Welcome!! Hopefully you'll turn into a poster "starter" and not another poster "bench warmer," lol.


----------



## Seuss (Aug 19, 2005)

^ Yes, we need more starters. We've only got four!


----------



## Kekai (Jan 12, 2005)

Wasup homie


----------



## Aylwin (Jan 29, 2007)

MeirToTheWise said:


> Hopefully you'll turn into a poster "starter" and not another poster "bench warmer," lol.


Well, we can't all get playing time. Not with D'Antoni as coach. :tongue:


----------



## bircan (Jul 17, 2005)

We all know how important a Bo Outlaw and Paul Shirley Bench can be!
Mmm Pat Burke, lets not forget GOD. I wish we had him, even if just for entertainment value! Enjoy you posting here IntelligentlyDesigned!


----------



## IntelligentlyDesigned (Mar 29, 2008)

How many posts do I need to become a starter?


----------



## Seuss (Aug 19, 2005)

IntelligentlyDesigned said:


> How many posts do I need to become a starter?



lol

We're just messing. He is implying that we don't have a lot of consistent posters on theses boards. I hope you become one!

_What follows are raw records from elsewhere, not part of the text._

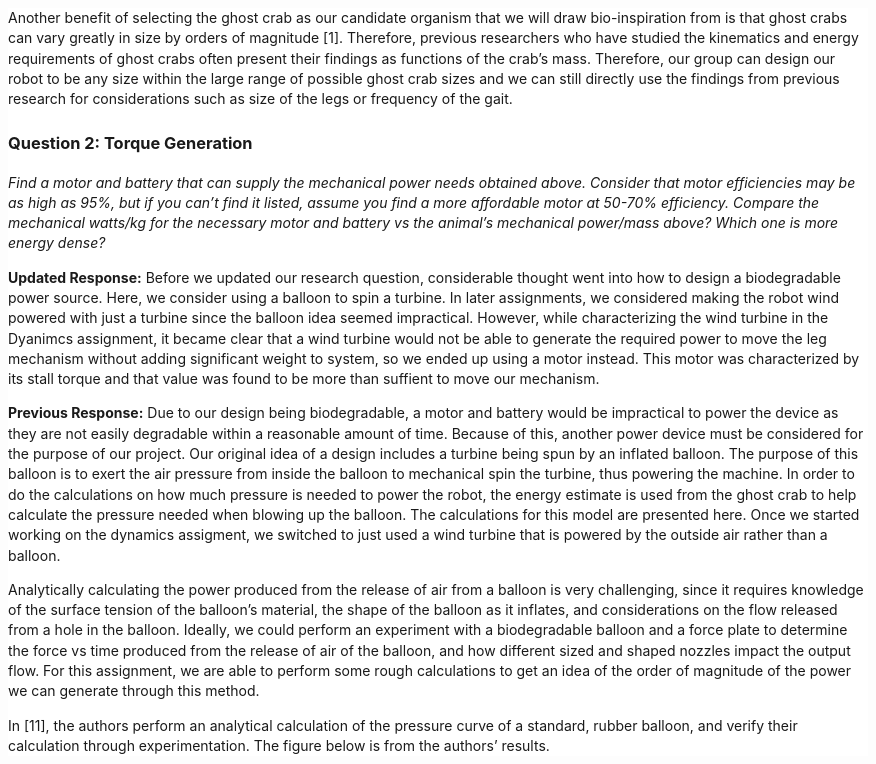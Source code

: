 Another benefit of selecting the ghost crab as our candidate organism that we will draw bio-inspiration from is that ghost crabs can vary greatly in size by orders of magnitude [1]. Therefore, previous researchers who have studied the kinematics and energy requirements of ghost crabs often present their findings as functions of the crab’s mass. Therefore, our group can design our robot to be any size within the large range of possible ghost crab sizes and we can still directly use the findings from previous research for considerations such as size of the legs or frequency of the gait.


### Question 2: Torque Generation

_Find a motor and battery that can supply the mechanical power needs obtained above. Consider that motor efficiencies may be as high as 95%, but if you can’t find it listed, assume you find a more affordable motor at 50-70% efficiency. Compare the mechanical watts/kg for the necessary motor and battery vs the animal’s mechanical power/mass above? Which one is more energy dense?_

**Updated Response:** Before we updated our research question, considerable thought went into how to design a biodegradable power source. Here, we consider using a balloon to spin a turbine. In later assignments, we considered making the robot wind powered with just a turbine since the balloon idea seemed impractical. However, while characterizing the wind turbine in the Dyanimcs assignment, it became clear that a wind turbine would not be able to generate the required power to move the leg mechanism without adding significant weight to system, so we ended up using a motor instead. This motor was characterized by its stall torque and that value was found to be more than suffient to move our mechanism.

**Previous Response:** 
Due to our design being biodegradable, a motor and battery would be impractical to power the device as they are not easily degradable within a reasonable amount of time. Because of this, another power device must be considered for the purpose of our project. Our original idea of a design includes a turbine being spun by an inflated balloon. The purpose of this balloon is to exert the air pressure from inside the balloon to mechanical spin the turbine, thus powering the machine. In order to do the calculations on how much pressure is needed to power the robot, the energy estimate is used from the ghost crab to help calculate the pressure needed when blowing up the balloon. The calculations for this model are presented here. Once we started working on the dynamics assigment, we switched to just used a wind turbine that is powered by the outside air rather than a balloon.

Analytically calculating the power produced from the release of air from a balloon is very challenging, since it requires knowledge of the surface tension of the balloon’s material, the shape of the balloon as it inflates, and considerations on the flow released from a hole in the balloon. Ideally, we could perform an experiment with a biodegradable balloon and a force plate to determine the force vs time produced from the release of air of the balloon, and how different sized and shaped nozzles impact the output flow. For this assignment, we are able to perform some rough calculations to get an idea of the order of magnitude of the power we can generate through this method. 

In [11], the authors perform an analytical calculation of the pressure curve of a standard, rubber balloon, and verify their calculation through experimentation. The figure below is from the authors’ results.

Any questions, ask me or Dissonance19 (aka Joe, the loser)


----------



## IntelligentlyDesigned (Mar 29, 2008)

Seuss said:


> lol
> 
> We're just messing. He is implying that we don't have a lot of consistent posters on theses boards. I hope you become one! Any questions, ask me or Dissonance19 (aka Joe, the loser)

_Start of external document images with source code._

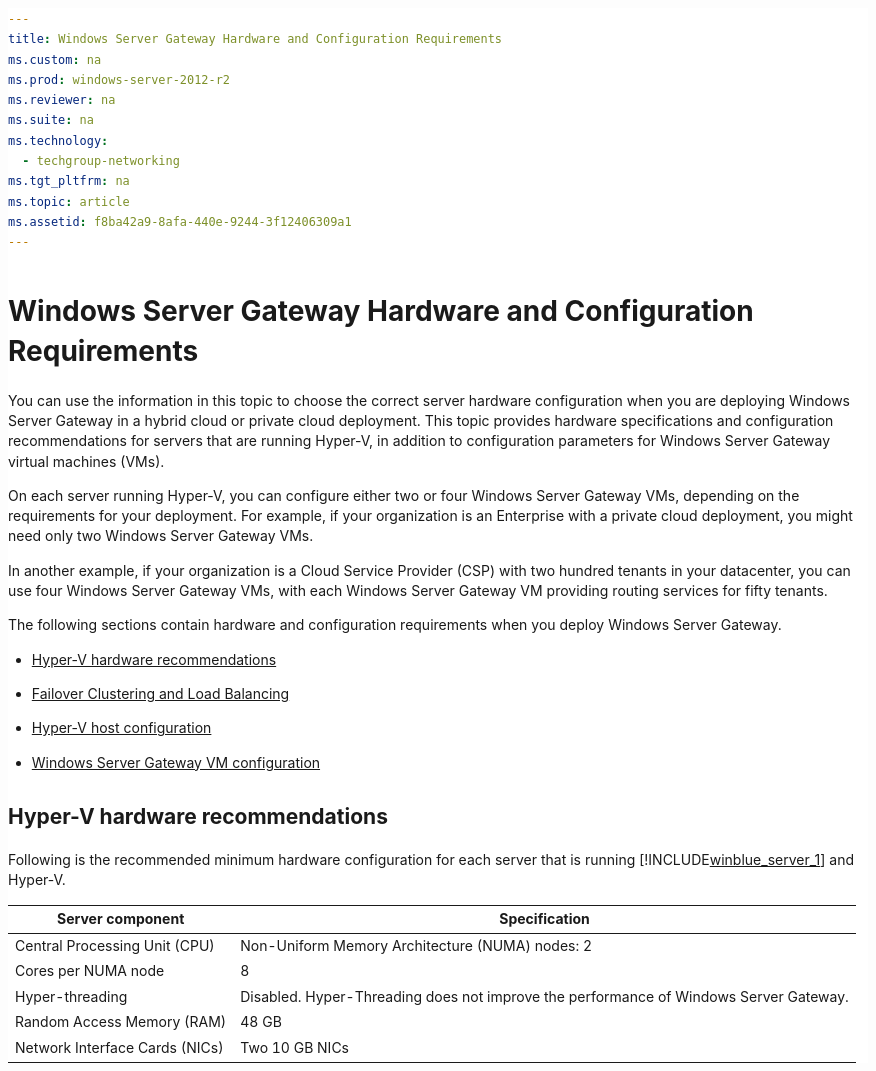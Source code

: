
 ```yaml
---
title: Windows Server Gateway Hardware and Configuration Requirements
ms.custom: na
ms.prod: windows-server-2012-r2
ms.reviewer: na
ms.suite: na
ms.technology: 
  - techgroup-networking
ms.tgt_pltfrm: na
ms.topic: article
ms.assetid: f8ba42a9-8afa-440e-9244-3f12406309a1
---
```

# Windows Server Gateway Hardware and Configuration Requirements
You can use the information in this topic to choose the correct server hardware configuration when you are deploying Windows Server Gateway in a hybrid cloud or private cloud deployment. This topic provides hardware specifications and configuration recommendations for servers that are running Hyper\-V, in addition to configuration parameters for Windows Server Gateway virtual machines \(VMs\).  
  
On each server running Hyper\-V, you can configure either two or four Windows Server Gateway VMs, depending on the requirements for your deployment. For example, if your organization is an Enterprise with a private cloud deployment, you might need only two Windows Server Gateway VMs.  
  
In another example, if your organization is a Cloud Service Provider \(CSP\) with two hundred tenants in your datacenter, you can use four Windows Server Gateway VMs, with each Windows Server Gateway VM providing routing services for fifty tenants.  
  
The following sections contain hardware and configuration requirements when you deploy Windows Server Gateway.  
  
-   [Hyper-V hardware recommendations](#bkmk_hardware)  
  
-   [Failover Clustering and Load Balancing](#bkmk_failover)  
  
-   [Hyper-V host configuration](#bkmk_host)  
  
-   [Windows Server Gateway VM configuration](#bkmk_gateway)  
  
## <a name="bkmk_hardware"></a>Hyper\-V hardware recommendations  
Following is the recommended minimum hardware configuration for each server that is running [!INCLUDE[winblue_server_1](../Token/winblue_server_1_md.md)] and Hyper\-V.  
  
|Server component|Specification|  
|--------------------|-----------------|  
|Central Processing Unit \(CPU\)|Non\-Uniform Memory Architecture  \(NUMA\) nodes: 2|  
|Cores per NUMA node|8|  
|Hyper\-threading|Disabled. Hyper\-Threading does not improve the performance of Windows Server Gateway.|  
|Random Access Memory \(RAM\)|48 GB|  
|Network Interface Cards \(NICs\)|Two 10 GB NICs|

Oh OK, I also asked because I have "Rookie" under my name and some people have "6th Man" among other phrases.

Anyways, these boards are better than were I come from (ESPN message boards)in a way. Not as much traffic here but no trolls so far and these boards actually have moderators. I'll be sticking around for a while.


----------



## Aylwin (Jan 29, 2007)

IntelligentlyDesigned said:


> no trolls so far and these boards actually have moderators.

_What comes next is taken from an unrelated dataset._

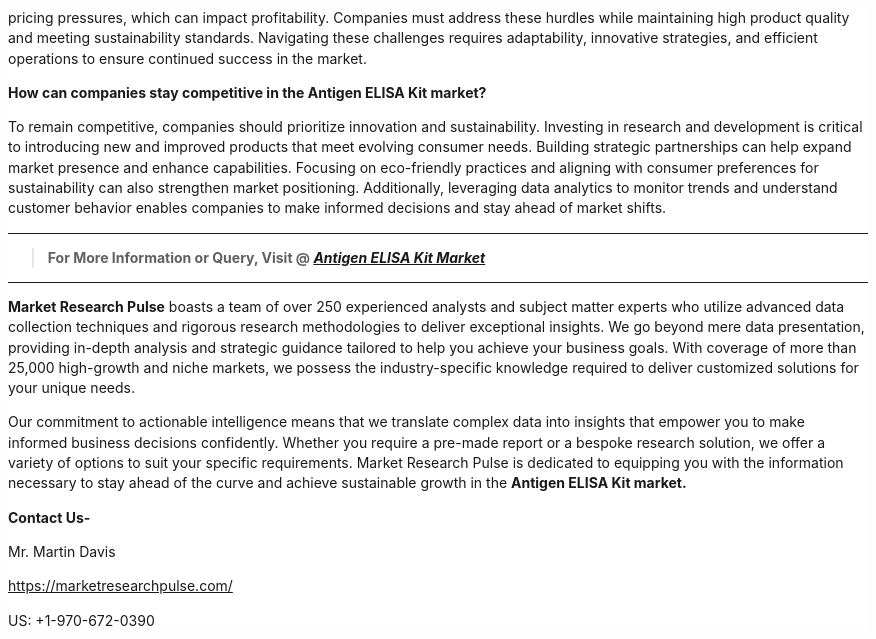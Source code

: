 pricing pressures, which can impact profitability. Companies must address these hurdles while maintaining high product quality and meeting sustainability standards. Navigating these challenges requires adaptability, innovative strategies, and efficient operations to ensure continued success in the market.</p><p><strong>How can companies stay competitive in the Antigen ELISA Kit market?</strong></p><p>To remain competitive, companies should prioritize innovation and sustainability. Investing in research and development is critical to introducing new and improved products that meet evolving consumer needs. Building strategic partnerships can help expand market presence and enhance capabilities. Focusing on eco-friendly practices and aligning with consumer preferences for sustainability can also strengthen market positioning. Additionally, leveraging data analytics to monitor trends and understand customer behavior enables companies to make informed decisions and stay ahead of market shifts.</p><hr /><blockquote><p><strong>For More Information or Query, Visit @&nbsp;<em><a href="https://marketresearchpulse.com/report/105633/antigen-elisa-kit-market?utm_source=Linkedin&utm_medium=0117">Antigen ELISA Kit Market</a></em></strong></p></blockquote><hr /><p><strong>Market Research Pulse</strong> boasts a team of over 250 experienced analysts and subject matter experts who utilize advanced data collection techniques and rigorous research methodologies to deliver exceptional insights. We go beyond mere data presentation, providing in-depth analysis and strategic guidance tailored to help you achieve your business goals. With coverage of more than 25,000 high-growth and niche markets, we possess the industry-specific knowledge required to deliver customized solutions for your unique needs.</p><p>Our commitment to actionable intelligence means that we translate complex data into insights that empower you to make informed business decisions confidently. Whether you require a pre-made report or a bespoke research solution, we offer a variety of options to suit your specific requirements. Market Research Pulse is dedicated to equipping you with the information necessary to stay ahead of the curve and achieve sustainable growth in the <strong>Antigen ELISA Kit market.</strong></p><p><strong>Contact Us-</strong></p><p>Mr. Martin Davis</p><p>https://marketresearchpulse.com/</p><p>US: +1-970-672-0390</p>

No trolls, only a few ogres... :devil2:


----------



## edwardcyh (Dec 13, 2005)

So I see Seuss' Babe thread has been getting you some new members, eh?

:biggrin:


----------



## IntelligentlyDesigned (Mar 29, 2008)

edwardcyh said:


> So I see Seuss' Babe thread has been getting you some new members, eh?
> 
> :biggrin:


I found out about that thread AFTER I signed up, I swear :angel:


----------



## Seuss (Aug 19, 2005)

LOL

half naked girls is always a good recruiting method.


----------



## IntelligentlyDesigned (Mar 29, 2008)

Aylwin said:


> No trolls, only a few ogres... :devil2:


But the mods keep them in check right?


----------



## Aylwin (Jan 29, 2007)

IntelligentlyDesigned said:


> But the mods keep them in check right?


How do you know the mods aren't the ogres? Mwahahahaha!!!


----------



## Seuss (Aug 19, 2005)

Aylwin said:


> How do you know the mods aren't the ogres? Mwahahahaha!!!



That explains Joe, pretty well.


----------